- [Task to complete]: Reproduce the records word for word, from the first line to the line containing "Round - rounds a number".

- [Records for this task]:
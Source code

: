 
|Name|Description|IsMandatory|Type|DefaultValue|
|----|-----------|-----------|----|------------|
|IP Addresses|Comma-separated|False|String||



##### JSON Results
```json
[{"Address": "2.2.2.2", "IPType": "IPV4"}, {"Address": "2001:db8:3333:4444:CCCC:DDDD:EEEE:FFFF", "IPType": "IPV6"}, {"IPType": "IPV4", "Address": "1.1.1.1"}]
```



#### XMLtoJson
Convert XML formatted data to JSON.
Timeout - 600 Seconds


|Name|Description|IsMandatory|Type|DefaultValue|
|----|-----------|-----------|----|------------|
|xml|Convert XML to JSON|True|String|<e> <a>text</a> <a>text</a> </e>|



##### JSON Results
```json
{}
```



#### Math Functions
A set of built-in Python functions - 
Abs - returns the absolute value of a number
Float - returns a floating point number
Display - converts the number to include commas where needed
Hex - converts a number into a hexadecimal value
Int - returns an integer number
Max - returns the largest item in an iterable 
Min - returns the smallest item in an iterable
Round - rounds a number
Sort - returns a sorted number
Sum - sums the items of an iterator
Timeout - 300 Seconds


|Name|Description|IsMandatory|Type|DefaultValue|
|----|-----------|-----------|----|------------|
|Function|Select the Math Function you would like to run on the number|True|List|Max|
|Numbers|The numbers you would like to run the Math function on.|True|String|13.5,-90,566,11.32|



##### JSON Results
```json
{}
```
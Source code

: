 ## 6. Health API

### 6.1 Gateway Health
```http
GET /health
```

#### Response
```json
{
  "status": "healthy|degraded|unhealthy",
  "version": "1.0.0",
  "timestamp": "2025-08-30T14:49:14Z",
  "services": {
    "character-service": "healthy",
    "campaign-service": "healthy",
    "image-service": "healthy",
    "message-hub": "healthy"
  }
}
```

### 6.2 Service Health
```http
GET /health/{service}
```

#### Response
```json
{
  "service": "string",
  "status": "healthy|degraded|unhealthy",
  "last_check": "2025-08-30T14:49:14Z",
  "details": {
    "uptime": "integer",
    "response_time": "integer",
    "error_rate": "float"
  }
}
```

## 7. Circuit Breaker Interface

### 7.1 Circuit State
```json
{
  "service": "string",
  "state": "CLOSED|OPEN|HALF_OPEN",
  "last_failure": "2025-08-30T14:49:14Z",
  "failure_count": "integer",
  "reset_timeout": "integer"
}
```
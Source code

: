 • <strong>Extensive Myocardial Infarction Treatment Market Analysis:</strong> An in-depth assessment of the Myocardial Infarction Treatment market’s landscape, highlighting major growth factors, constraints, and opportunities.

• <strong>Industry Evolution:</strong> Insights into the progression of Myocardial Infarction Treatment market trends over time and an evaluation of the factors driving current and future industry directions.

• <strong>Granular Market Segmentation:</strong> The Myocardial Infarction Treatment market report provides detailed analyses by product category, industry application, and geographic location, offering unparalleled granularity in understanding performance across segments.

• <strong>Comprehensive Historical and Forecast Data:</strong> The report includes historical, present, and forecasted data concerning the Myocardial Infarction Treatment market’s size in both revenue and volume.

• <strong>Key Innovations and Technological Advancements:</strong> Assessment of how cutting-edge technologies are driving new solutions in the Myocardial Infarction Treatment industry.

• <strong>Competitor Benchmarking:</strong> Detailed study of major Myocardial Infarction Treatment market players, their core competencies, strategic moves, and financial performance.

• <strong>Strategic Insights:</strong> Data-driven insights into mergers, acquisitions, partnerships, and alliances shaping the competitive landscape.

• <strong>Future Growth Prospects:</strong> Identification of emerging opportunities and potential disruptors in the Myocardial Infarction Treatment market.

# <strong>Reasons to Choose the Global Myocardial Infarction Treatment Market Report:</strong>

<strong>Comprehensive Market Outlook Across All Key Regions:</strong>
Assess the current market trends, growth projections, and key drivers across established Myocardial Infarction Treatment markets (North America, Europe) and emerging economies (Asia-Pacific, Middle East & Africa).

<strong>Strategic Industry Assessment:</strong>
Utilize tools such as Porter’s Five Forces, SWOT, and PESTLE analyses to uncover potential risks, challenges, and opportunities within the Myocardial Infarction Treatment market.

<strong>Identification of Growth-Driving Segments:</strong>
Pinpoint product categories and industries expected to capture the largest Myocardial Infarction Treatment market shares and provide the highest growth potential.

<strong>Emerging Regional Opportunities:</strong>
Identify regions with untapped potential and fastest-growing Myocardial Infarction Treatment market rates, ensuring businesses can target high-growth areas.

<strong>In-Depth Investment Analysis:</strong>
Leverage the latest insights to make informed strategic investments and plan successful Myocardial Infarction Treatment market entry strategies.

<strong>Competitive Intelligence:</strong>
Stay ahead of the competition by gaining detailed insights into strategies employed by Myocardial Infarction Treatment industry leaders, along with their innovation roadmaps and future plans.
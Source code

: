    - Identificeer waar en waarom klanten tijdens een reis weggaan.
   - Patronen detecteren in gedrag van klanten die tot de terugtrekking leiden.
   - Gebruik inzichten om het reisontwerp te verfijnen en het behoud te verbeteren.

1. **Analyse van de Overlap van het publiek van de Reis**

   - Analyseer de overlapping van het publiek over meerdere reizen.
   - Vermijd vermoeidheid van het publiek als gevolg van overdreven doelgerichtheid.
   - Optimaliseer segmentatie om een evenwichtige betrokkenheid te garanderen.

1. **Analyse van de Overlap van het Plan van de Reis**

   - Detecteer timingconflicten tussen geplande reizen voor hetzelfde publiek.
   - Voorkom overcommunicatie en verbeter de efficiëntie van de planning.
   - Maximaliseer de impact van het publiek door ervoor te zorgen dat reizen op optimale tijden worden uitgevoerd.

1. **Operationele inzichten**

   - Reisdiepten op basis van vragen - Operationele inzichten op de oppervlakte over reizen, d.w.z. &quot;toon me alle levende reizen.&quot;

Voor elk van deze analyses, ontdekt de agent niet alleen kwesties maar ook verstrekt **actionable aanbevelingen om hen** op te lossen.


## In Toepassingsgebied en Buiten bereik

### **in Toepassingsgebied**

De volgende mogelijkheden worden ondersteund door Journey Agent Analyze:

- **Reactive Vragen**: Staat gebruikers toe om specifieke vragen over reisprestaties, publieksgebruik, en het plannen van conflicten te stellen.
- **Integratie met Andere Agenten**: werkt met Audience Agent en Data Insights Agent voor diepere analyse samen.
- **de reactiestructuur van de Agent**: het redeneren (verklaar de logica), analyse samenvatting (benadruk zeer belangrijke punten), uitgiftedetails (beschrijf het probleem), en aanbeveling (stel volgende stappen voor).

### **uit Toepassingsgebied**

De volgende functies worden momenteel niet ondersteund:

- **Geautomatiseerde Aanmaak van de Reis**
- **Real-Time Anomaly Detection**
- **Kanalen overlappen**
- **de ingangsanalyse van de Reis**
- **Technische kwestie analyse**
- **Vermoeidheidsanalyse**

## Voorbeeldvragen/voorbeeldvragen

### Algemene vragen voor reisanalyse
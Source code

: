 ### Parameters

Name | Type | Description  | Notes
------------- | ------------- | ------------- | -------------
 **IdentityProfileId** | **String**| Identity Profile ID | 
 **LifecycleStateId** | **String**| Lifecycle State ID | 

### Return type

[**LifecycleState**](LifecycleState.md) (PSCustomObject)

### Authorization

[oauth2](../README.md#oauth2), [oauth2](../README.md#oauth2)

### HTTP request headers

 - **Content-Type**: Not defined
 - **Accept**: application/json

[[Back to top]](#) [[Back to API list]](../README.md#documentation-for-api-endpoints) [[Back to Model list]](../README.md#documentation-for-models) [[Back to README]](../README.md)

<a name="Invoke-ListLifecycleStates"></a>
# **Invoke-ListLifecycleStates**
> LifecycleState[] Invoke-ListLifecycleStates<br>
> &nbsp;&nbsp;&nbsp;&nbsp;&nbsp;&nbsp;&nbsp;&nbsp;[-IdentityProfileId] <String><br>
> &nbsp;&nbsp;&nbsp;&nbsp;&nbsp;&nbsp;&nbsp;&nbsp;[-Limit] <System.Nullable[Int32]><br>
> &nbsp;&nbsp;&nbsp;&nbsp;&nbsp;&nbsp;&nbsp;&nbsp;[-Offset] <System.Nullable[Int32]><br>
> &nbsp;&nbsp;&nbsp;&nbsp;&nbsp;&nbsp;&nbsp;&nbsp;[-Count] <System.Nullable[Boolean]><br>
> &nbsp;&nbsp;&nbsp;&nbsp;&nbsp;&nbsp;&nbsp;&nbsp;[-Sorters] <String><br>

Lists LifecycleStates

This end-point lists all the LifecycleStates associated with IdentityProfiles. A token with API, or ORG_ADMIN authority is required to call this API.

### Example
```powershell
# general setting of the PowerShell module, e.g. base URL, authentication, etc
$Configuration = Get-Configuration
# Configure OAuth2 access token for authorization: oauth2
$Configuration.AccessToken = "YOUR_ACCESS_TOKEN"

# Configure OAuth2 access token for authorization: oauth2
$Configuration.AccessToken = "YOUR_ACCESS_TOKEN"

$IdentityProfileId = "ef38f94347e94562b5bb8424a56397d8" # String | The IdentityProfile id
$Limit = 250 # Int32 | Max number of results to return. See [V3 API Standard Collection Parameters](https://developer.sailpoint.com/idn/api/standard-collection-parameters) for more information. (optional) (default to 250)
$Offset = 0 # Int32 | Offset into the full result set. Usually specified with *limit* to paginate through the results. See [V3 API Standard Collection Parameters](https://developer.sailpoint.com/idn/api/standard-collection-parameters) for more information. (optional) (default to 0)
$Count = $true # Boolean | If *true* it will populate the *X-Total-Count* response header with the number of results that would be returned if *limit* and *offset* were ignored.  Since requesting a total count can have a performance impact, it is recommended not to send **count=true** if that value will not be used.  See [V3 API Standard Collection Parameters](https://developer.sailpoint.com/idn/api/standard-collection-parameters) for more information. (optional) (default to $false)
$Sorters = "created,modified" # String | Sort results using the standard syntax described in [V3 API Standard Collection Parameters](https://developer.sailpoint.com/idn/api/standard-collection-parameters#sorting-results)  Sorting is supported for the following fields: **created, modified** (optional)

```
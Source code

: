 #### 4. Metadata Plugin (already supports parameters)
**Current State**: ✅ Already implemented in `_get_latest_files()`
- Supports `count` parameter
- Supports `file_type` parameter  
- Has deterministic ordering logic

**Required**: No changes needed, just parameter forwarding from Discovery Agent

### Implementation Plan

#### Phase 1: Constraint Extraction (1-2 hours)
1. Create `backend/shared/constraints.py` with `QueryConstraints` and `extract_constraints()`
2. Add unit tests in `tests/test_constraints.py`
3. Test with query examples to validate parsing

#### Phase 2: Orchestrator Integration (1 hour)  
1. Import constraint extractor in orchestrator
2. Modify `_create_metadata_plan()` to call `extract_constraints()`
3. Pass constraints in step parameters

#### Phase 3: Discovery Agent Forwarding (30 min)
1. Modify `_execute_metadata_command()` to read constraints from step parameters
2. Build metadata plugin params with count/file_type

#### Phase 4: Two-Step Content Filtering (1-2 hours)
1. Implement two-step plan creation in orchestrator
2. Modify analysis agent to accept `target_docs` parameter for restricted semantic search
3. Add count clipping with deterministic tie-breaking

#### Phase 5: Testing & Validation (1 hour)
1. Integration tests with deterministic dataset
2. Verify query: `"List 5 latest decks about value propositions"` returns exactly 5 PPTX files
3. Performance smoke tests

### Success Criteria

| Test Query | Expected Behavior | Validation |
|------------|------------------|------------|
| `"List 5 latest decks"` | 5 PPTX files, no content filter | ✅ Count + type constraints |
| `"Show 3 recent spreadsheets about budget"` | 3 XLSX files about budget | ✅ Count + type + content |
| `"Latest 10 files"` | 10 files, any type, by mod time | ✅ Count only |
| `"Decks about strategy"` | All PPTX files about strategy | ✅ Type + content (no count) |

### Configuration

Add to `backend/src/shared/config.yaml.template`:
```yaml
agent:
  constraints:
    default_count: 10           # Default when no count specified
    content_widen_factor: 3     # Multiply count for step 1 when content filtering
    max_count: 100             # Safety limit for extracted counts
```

- [Written answer]:
Source code

: 
|Name|Description|IsMandatory|Type|DefaultValue|
|----|-----------|-----------|----|------------|
|IP Addresses|Comma-separated|False|String||



##### JSON Results
```json
[{"Address": "2.2.2.2", "IPType": "IPV4"}, {"Address": "2001:db8:3333:4444:CCCC:DDDD:EEEE:FFFF", "IPType": "IPV6"}, {"IPType": "IPV4", "Address": "1.1.1.1"}]
```



#### XMLtoJson
Convert XML formatted data to JSON.
Timeout - 600 Seconds


|Name|Description|IsMandatory|Type|DefaultValue|
|----|-----------|-----------|----|------------|
|xml|Convert XML to JSON|True|String|<e> <a>text</a> <a>text</a> </e>|



##### JSON Results
```json
{}
```



#### Math Functions
A set of built-in Python functions - 
Abs - returns the absolute value of a number
Float - returns a floating point number
Display - converts the number to include commas where needed
Hex - converts a number into a hexadecimal value
Int - returns an integer number
Max - returns the largest item in an iterable 
Min - returns the smallest item in an iterable
Round - rounds a number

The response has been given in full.